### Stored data
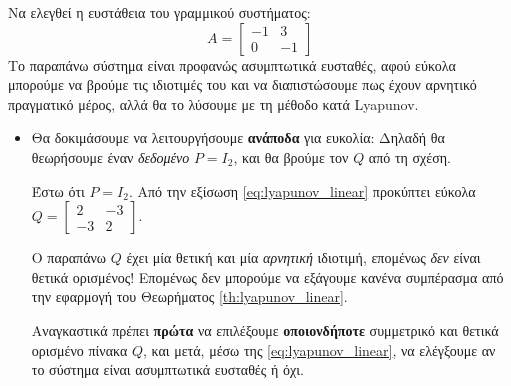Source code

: \documentclass[11pt,a4paper,notitlepage,fleqn]{article}
\begin{document}
\begin{exercise}[Παράδειγμα]
	Να ελεγθεί η ευστάθεια του γραμμικού συστήματος:
	\[
	A = \left[
	\begin{matrix}
	-1 & 3 \\ 0 & -1
	\end{matrix}\right]
	\]
	\tcblower
	Το παραπάνω σύστημα είναι προφανώς ασυμπτωτικά ευσταθές,
	αφού εύκολα μπορούμε να βρούμε τις ιδιοτιμές του και να διαπιστώσουμε πως έχουν
	αρνητικό πραγματικό μέρος,
    αλλά θα το λύσουμε με τη μέθοδο κατά Lyapunov.
    
    \begin{itemize}
    \item	Θα δοκιμάσουμε να λειτουργήσουμε \textbf{ανάποδα} για ευκολία:
    	Δηλαδή θα θεωρήσουμε έναν \textit{δεδομένο} \( P=I_2 \), και
    	θα βρούμε τον \( Q \) από τη σχέση.
    	
    	Έστω ότι \( P = I_2 \). Από την εξίσωση \eqref{eq:lyapunov_linear}
    	προκύπτει εύκολα \( Q = \left[\begin{matrix}
    	2 & -3 \\ -3 & 2
    	\end{matrix}\right] \).
    	
    	Ο παραπάνω \( Q \) έχει μία θετική και μία \textit{αρνητική}
    	ιδιοτιμή, επομένως \textit{δεν} είναι θετικά ορισμένος! Επομένως
    	δεν μπορούμε να εξάγουμε κανένα συμπέρασμα από την εφαρμογή
    	του Θεωρήματος \ref{th:lyapunov_linear}.
    	
    	Αναγκαστικά πρέπει \textbf{πρώτα} να επιλέξουμε \textbf{οποιονδήποτε} συμμετρικό και θετικά ορισμένο πίνακα
    	\( Q \), και μετά, μέσω της \eqref{eq:lyapunov_linear}, να
    	ελέγξουμε αν το σύστημα είναι ασυμπτωτικά ευσταθές ή όχι.
    \end{itemize}
\end{exercise}
\end{document}
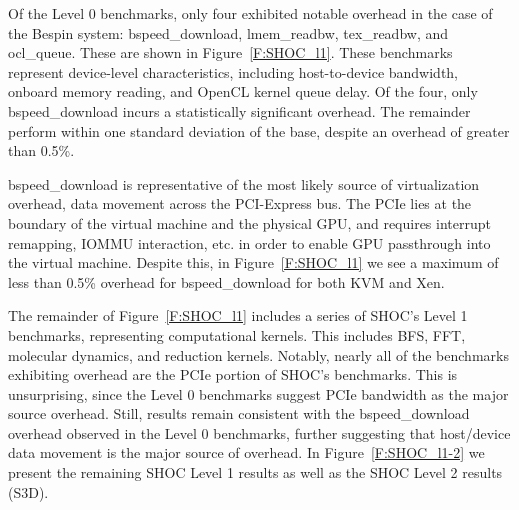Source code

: Of the Level 0 benchmarks, only four exhibited notable
overhead in the case of the Bespin system: bspeed\_download, lmem\_readbw, tex\_readbw, and ocl\_queue.  These are
shown in Figure~\ref{F:SHOC_l1}.  These benchmarks represent device-level
characteristics, including host-to-device bandwidth, onboard memory reading, and OpenCL
kernel queue delay.  Of the four, only bspeed\_download incurs a statistically
significant overhead.  The remainder perform within one standard deviation of
the base, despite an overhead of greater than 0.5\%.  

bspeed\_download is representative of the most likely source of virtualization overhead, data
movement across the PCI-Express bus.  The PCIe lies at the boundary of
the virtual machine and the physical GPU, and requires interrupt remapping,
IOMMU interaction, etc. in order to enable GPU passthrough into the virtual
machine.  Despite this, in Figure~\ref{F:SHOC_l1} we see a maximum of less than 0.5\% overhead for bspeed\_download for both KVM and Xen.

The remainder of Figure~\ref{F:SHOC_l1} includes a series of SHOC's Level 1
benchmarks, representing computational kernels.  This includes BFS, FFT, molecular dynamics,
and reduction kernels.  Notably, nearly all of the benchmarks exhibiting
overhead are the PCIe portion of SHOC's benchmarks. This is unsurprising, since
the Level 0 benchmarks suggest PCIe bandwidth as the major source overhead.
Still, results remain consistent with the bspeed\_download overhead observed in
the Level 0 benchmarks, further suggesting that host/device data movement
is the major source of overhead.  In Figure~\ref{F:SHOC_l1-2} we present the remaining SHOC Level 1 results as well
as the SHOC Level 2 results (S3D).  




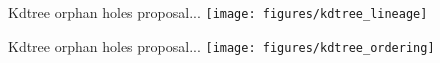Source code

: \documentclass{beamer}
\begin{document}
\begin{frame}{Kdtree orphan holes proposal...}
  \centering
  \texttt{[image: figures/kdtree\_lineage]}
\end{frame}
\begin{frame}{Kdtree orphan holes proposal...}
  \centering
  \texttt{[image: figures/kdtree\_ordering]}
\end{frame}


\end{document}
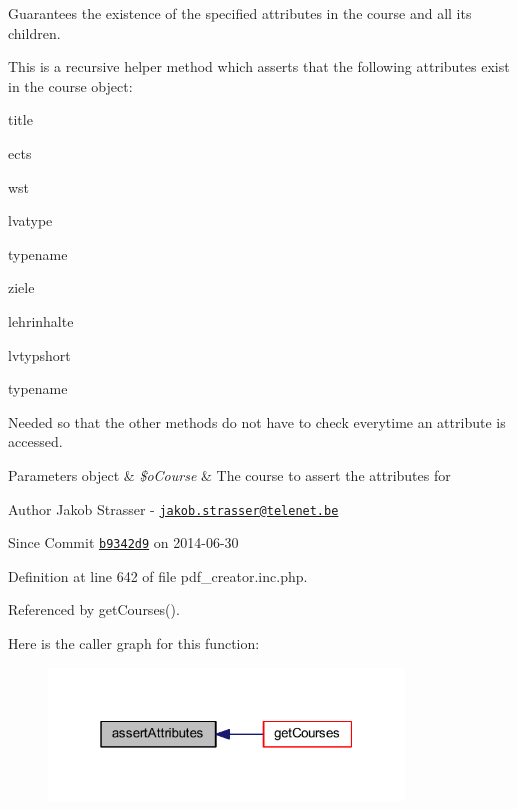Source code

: Guarantees the existence of the specified attributes in the course and all its children. 

This is a recursive helper method which asserts that the following attributes exist in the course object\+:
\begin{DoxyItemize}
\item title
\item ects
\item wst
\item lvatype
\item typename
\item ziele
\item lehrinhalte
\item lvtypshort
\item typename
\end{DoxyItemize}

Needed so that the other methods do not have to check everytime an attribute is accessed.


\begin{DoxyParams}[1]{Parameters}
object & {\em \$o\+Course} & The course to assert the attributes for\\
\hline
\end{DoxyParams}
\begin{DoxyAuthor}{Author}
Jakob Strasser -\/ \href{mailto:jakob.strasser@telenet.be}{\tt jakob.\+strasser@telenet.\+be} 
\end{DoxyAuthor}
\begin{DoxySince}{Since}
Commit \href{http://github.com/TheJake123/DrupalModul/commit/b9342d941b3f93e212f3f6af0823a07524dd5954}{\tt b9342d9} on 2014-\/06-\/30 
\end{DoxySince}


Definition at line 642 of file pdf\+\_\+creator.\+inc.\+php.



Referenced by get\+Courses().



Here is the caller graph for this function\+:
\nopagebreak
\begin{figure}[H]
\begin{center}
\leavevmode
\includegraphics[width=268pt]{classoverview_p_d_f_a56f3ef341ae39bb7b4c34a700b33eac1_icgraph}
\end{center}
\end{figure}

### Assigned task
Starting at the line above that contains "ελέγξουμε αν το", transcribe every line exactly through the line that contains "benchmarks, representing computational", including that last one, and skip the pictures.

### Answer section
    	ελέγξουμε αν το σύστημα είναι ασυμπτωτικά ευσταθές ή όχι.
    \end{itemize}
\end{exercise}
\end{document}
Source code

: Of the Level 0 benchmarks, only four exhibited notable
overhead in the case of the Bespin system: bspeed\_download, lmem\_readbw, tex\_readbw, and ocl\_queue.  These are
shown in Figure~\ref{F:SHOC_l1}.  These benchmarks represent device-level
characteristics, including host-to-device bandwidth, onboard memory reading, and OpenCL
kernel queue delay.  Of the four, only bspeed\_download incurs a statistically
significant overhead.  The remainder perform within one standard deviation of
the base, despite an overhead of greater than 0.5\%.  

bspeed\_download is representative of the most likely source of virtualization overhead, data
movement across the PCI-Express bus.  The PCIe lies at the boundary of
the virtual machine and the physical GPU, and requires interrupt remapping,
IOMMU interaction, etc. in order to enable GPU passthrough into the virtual
machine.  Despite this, in Figure~\ref{F:SHOC_l1} we see a maximum of less than 0.5\% overhead for bspeed\_download for both KVM and Xen.

The remainder of Figure~\ref{F:SHOC_l1} includes a series of SHOC's Level 1
benchmarks, representing computational kernels.  This includes BFS, FFT, molecular dynamics,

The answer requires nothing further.